Yes it will if we get demand destruction
There is no such thing as “overinvesting” in renewables. In fact, Europe, the U.S., and everyone else needs to invest more, more quickly, than we have. This inflation spike is the result of a snapback from a violent reduction in demand driven by a once-in-a-lifetime pandemic and will sort itself out — sooner rather than later. So people are paying $3.25 for a gallon of gas. Big deal. I was paying that ten years ago. Oil inventories are rebounding from summer lows (as we head into the stay-at-home winter months in much of the North), and prices are moderating. Here’s another idea for the clueless: Stop buying gas-guzzling SUVs.

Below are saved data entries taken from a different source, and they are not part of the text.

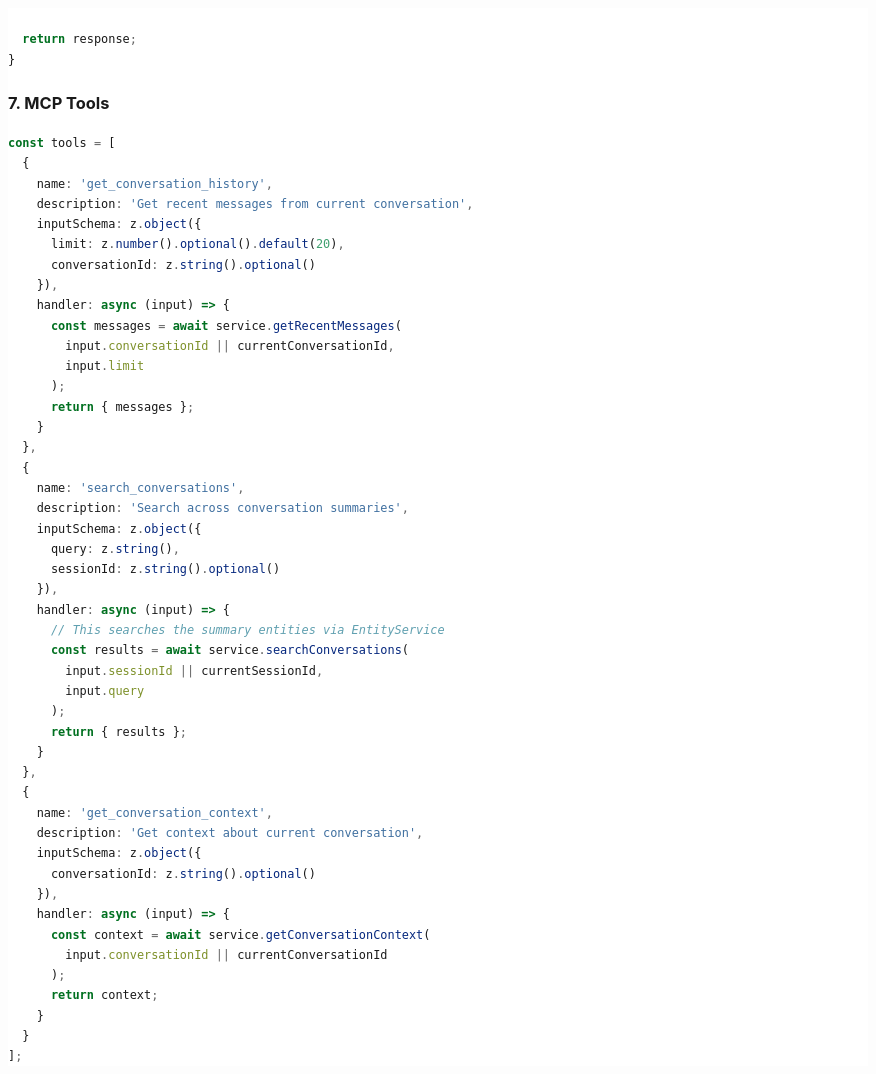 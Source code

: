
 ```typescript
  
  return response;
}
```

### 7. MCP Tools

```typescript
const tools = [
  {
    name: 'get_conversation_history',
    description: 'Get recent messages from current conversation',
    inputSchema: z.object({ 
      limit: z.number().optional().default(20),
      conversationId: z.string().optional() 
    }),
    handler: async (input) => {
      const messages = await service.getRecentMessages(
        input.conversationId || currentConversationId,
        input.limit
      );
      return { messages };
    }
  },
  {
    name: 'search_conversations', 
    description: 'Search across conversation summaries',
    inputSchema: z.object({ 
      query: z.string(),
      sessionId: z.string().optional() 
    }),
    handler: async (input) => {
      // This searches the summary entities via EntityService
      const results = await service.searchConversations(
        input.sessionId || currentSessionId,
        input.query
      );
      return { results };
    }
  },
  {
    name: 'get_conversation_context',
    description: 'Get context about current conversation',
    inputSchema: z.object({
      conversationId: z.string().optional()
    }),
    handler: async (input) => {
      const context = await service.getConversationContext(
        input.conversationId || currentConversationId
      );
      return context;
    }
  }
];
```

So my understanding is that demand for goods is high at least in part due to reduced spending on services. Will higher food and energy prices absorb some of the money that was previously going into services easing demand for goods? I know there are distributional issues with lower income people spending a larger percentage of their income on food and fuel but they probably were not fueling the increased demand for other goods.
H-Man, sure fire read on inflation. We know it is going up but how far? And we know when it goes up, it comes down. But when does it come down. It seems like going up prevails over going down for the time being. Bonds seem to be saying something else but rather than being a forward indicator they seem to be a laggard.
I still think this is transitory. Here are a few specific reasons why:
It is impossible to figure out the exact point in the logistics process that a US company takes ownership of inventory produced in China (this can vary); however, I do think that most US companies take ownership once product leaves the factory in China, but is still physically in China. This means that the inventory is reflected on the balance sheet of the US company, even though such inventory might be stuck in China, on a ship, in a US shipping yard waiting to clear customs or waiting for a transport truck. Therefore, they own the inventory, but can not sell it. When this resolves, there will be a bottleneck of inventory that needs to get sold, causing downward price pressures.
Companies such as Walmart, are attempting to put their own fleet together to bring products to their stores and US ports are setting up emergency storage sites for containers. This will get solved, just going to take time.
As a result, all shipping costs are going up, even for food and other items that are produced in the US and do not even go though a US port. So I think that food costs will also retreat along with imported items once shipping/logistics issues are resolved.
The information that I have looked at seems to indicate that shipping rates peaked in September, so these costs should start to decline- with downward pressure on prices.
The chip shortages may take longer to resolve, I don’t have as clear of an understanding of the details of that issue.
This has provided a once in a lifetime opportunity for the Fed to inflate away US debt in a plausible and acceptable manner. With so much money out there, looking for an investment home, more patience is being given to US equities than was warranted during pre-covid times.
Sure, the market doesn’t care to be philosophical, but inflation, and everything else, is transitory. The global bomb of climate change is already impacting our world and our markets. And it’s only going to get worse.
Though politicians will blame Joe Biden for inflation, and/or poor handling of it, the markets know that the pandemic interrupted product and commodity consumption and supply. Prices increased as a result, hopefully only until systems have a chance to re-level some time down the road, which one would normally expect.
But in addition to the pandemic, there are new variables that may affect economic balance. There’s a new Delta variant coming down the pike. And what impacts do climate changes hold for us in the coming months?
We’ll find out. But the playing field is changing.